(Rendered images with source text)
- - - -

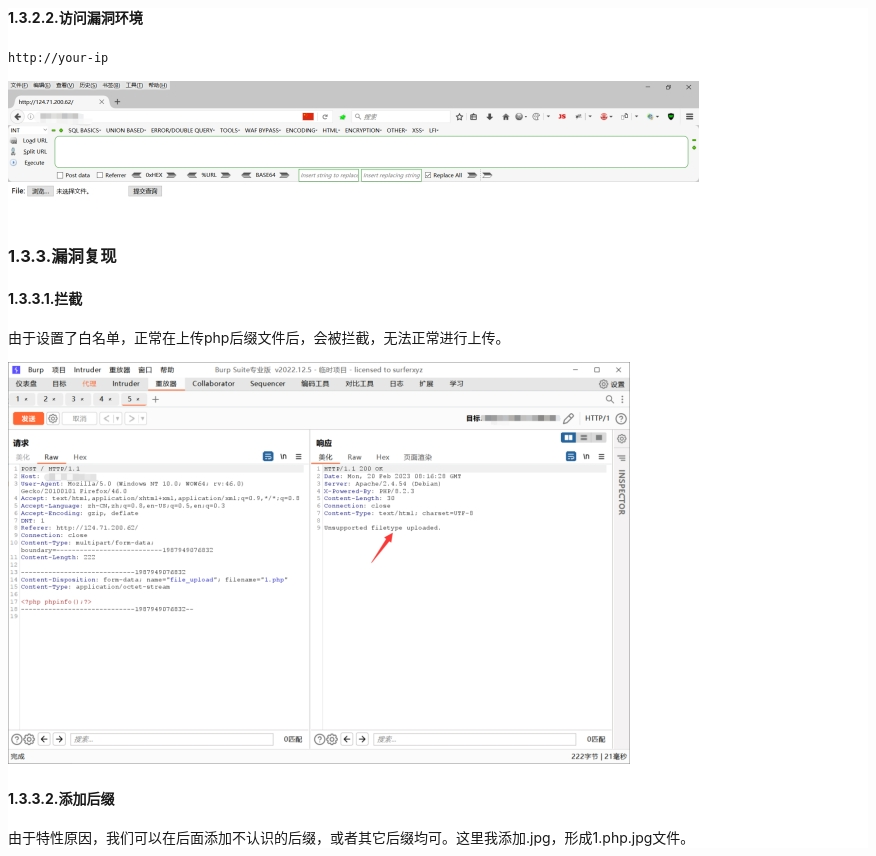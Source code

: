 #### 1.3.2.2.**访问漏洞环境**

```
http://your-ip
```

![img](assets/wps7.jpg) 

### 1.3.3.**漏洞复现**

#### 1.3.3.1.**拦截**

由于设置了白名单，正常在上传php后缀文件后，会被拦截，无法正常进行上传。

![img](assets/wps8.jpg) 

#### 1.3.3.2.**添加后缀**

由于特性原因，我们可以在后面添加不认识的后缀，或者其它后缀均可。这里我添加.jpg，形成1.php.jpg文件。
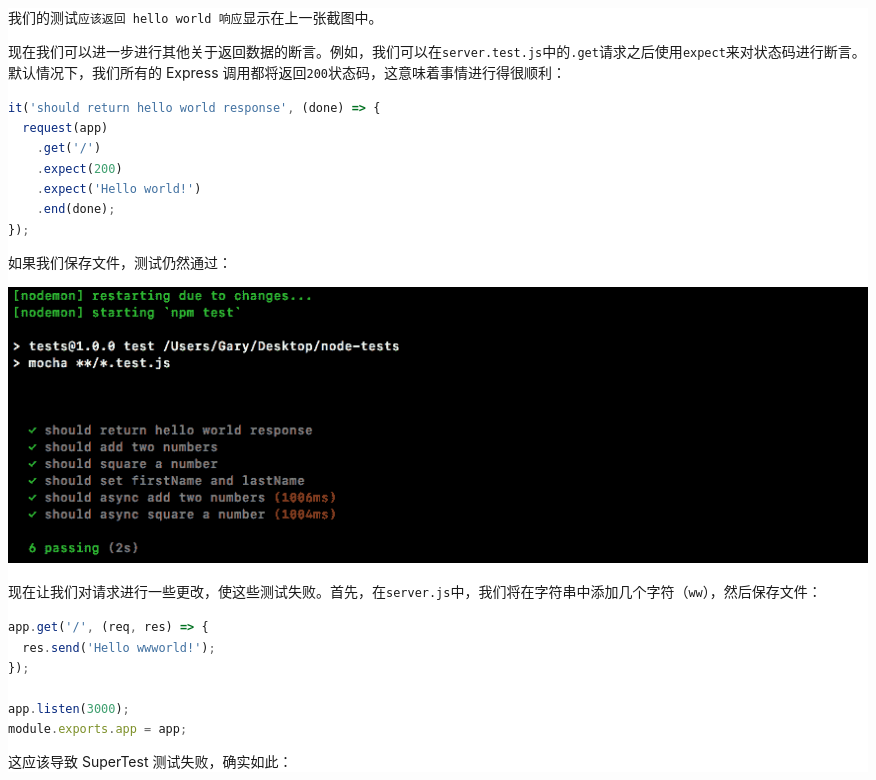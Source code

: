 我们的测试`应该返回 hello world 响应`显示在上一张截图中。

现在我们可以进一步进行其他关于返回数据的断言。例如，我们可以在`server.test.js`中的`.get`请求之后使用`expect`来对状态码进行断言。默认情况下，我们所有的 Express 调用都将返回`200`状态码，这意味着事情进行得很顺利：

```js
it('should return hello world response', (done) => {
  request(app)
    .get('/')
    .expect(200)
    .expect('Hello world!')
    .end(done);
});
```

如果我们保存文件，测试仍然通过：

![](img/6a37cd1c-3c98-4e2d-8fc4-ea79b890c976.png)

现在让我们对请求进行一些更改，使这些测试失败。首先，在`server.js`中，我们将在字符串中添加几个字符（`ww`），然后保存文件：

```js
app.get('/', (req, res) => {
  res.send('Hello wwworld!');
});

app.listen(3000);
module.exports.app = app;
```

这应该导致 SuperTest 测试失败，确实如此：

- - - -

- **EXERCISE OBJECTIVE**
Since the pictures don't belong in the copy, copy only the rest of the entries above exactly.

- **PROBLEM SOLUTION**
Source code

: #### 1.3.2.2.**访问漏洞环境**

```
http://your-ip
```

![img](assets/wps7.jpg) 

### 1.3.3.**漏洞复现**

#### 1.3.3.1.**拦截**

由于设置了白名单，正常在上传php后缀文件后，会被拦截，无法正常进行上传。

![img](assets/wps8.jpg) 

#### 1.3.3.2.**添加后缀**

由于特性原因，我们可以在后面添加不认识的后缀，或者其它后缀均可。这里我添加.jpg，形成1.php.jpg文件。
Source code

: 我们的测试`应该返回 hello world 响应`显示在上一张截图中。

现在我们可以进一步进行其他关于返回数据的断言。例如，我们可以在`server.test.js`中的`.get`请求之后使用`expect`来对状态码进行断言。默认情况下，我们所有的 Express 调用都将返回`200`状态码，这意味着事情进行得很顺利：

```js
it('should return hello world response', (done) => {
  request(app)
    .get('/')
    .expect(200)
    .expect('Hello world!')
    .end(done);
});
```

如果我们保存文件，测试仍然通过：

![](img/6a37cd1c-3c98-4e2d-8fc4-ea79b890c976.png)

现在让我们对请求进行一些更改，使这些测试失败。首先，在`server.js`中，我们将在字符串中添加几个字符（`ww`），然后保存文件：

```js
app.get('/', (req, res) => {
  res.send('Hello wwworld!');
});

app.listen(3000);
module.exports.app = app;
```

这应该导致 SuperTest 测试失败，确实如此：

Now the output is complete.